Wednesday, Sep 22, 2010

Bittersweet listening party

Spero Lumina celebrates its new album--and a fallen bandmate

By Peter Holslin

Spero Lumina didn’t perform at the release party for Stained Glass Maze, the band’s first and final full-length, at The 923 Lounge last Sunday. Instead, the Ramona alt-rock band’s new record played over the PA.

As singer / guitarist Aaron Rowan’s mesmerizing voice filled the dimly lit club, his sister Noelle passed out chocolate cupcakes decorated with frosting crosses and mazes. Dan Adams, the father of Rowan’s longtime girlfriend, reminisced with his wife as he sipped tequila—he’d always wanted to have one with the man he was hoping would be his son-in-law. Megan Oswalt, a close friend of the band, gazed silently at a TV displaying a slide show of band photographs. Tears streamed down her face.

Stained Glass Maze marks the final step of a band that’s been through more than the usual arguments and fistfights during its 12-year run. Two years ago, the band’s sound engineer, Matt Ruiz, got into a car accident that left him disabled. Last December, bassist Sean Antony’s father died of a heart attack. Then, in April, 30-year-old Rowan suddenly went into a seizure and died of an aneurysm—succumbing to Ehlers-Danlos syndrome, a rare disease that also claimed the life of his father and brother.
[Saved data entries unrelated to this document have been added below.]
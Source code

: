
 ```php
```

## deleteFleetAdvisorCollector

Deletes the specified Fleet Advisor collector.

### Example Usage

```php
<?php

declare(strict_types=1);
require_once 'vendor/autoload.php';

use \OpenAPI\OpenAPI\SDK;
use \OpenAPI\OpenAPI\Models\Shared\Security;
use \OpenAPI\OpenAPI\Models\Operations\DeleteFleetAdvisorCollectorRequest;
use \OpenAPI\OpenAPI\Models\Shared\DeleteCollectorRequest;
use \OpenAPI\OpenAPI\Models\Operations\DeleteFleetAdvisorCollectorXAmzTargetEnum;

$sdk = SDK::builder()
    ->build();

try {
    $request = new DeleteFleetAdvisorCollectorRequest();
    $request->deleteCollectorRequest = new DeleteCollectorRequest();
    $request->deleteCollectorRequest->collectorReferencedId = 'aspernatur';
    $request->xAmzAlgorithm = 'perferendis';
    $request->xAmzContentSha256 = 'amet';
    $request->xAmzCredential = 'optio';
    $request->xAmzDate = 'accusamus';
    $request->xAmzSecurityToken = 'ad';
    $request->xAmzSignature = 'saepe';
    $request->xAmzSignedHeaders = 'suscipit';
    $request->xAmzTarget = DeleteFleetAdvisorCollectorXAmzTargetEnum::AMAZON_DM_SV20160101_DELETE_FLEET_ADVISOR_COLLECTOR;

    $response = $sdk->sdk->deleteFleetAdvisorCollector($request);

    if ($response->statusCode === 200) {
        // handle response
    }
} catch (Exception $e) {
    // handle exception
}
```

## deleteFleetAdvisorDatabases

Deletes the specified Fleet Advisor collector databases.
“You’d think our band was cursed,” Weston Bouchér, Spero Lumina’s lead guitarist, told a crowd of friends and family at The 923. “There was always a really big high followed by a really big low.”

Rowan was the force that kept the band together, members say. He was a spiritual person, but he wasn’t a “cookie-cutter Christian,” as Bouchér put it. He drank beer, smoked pot and had an over-the-top sense of humor. He didn’t let his disease curb his life, friends say, but his grim paintings and cryptic lyrics show a man grappling with his mortality. “Only love can cure this cancer,” he sings in the album’s title track.

Rowan had finished his parts for Stained Glass Maze not long before he died. Over the summer, Bouchér went into the studio to finish the record. As he harmonized with his departed friend, he said, “it was like he wasn’t really gone.”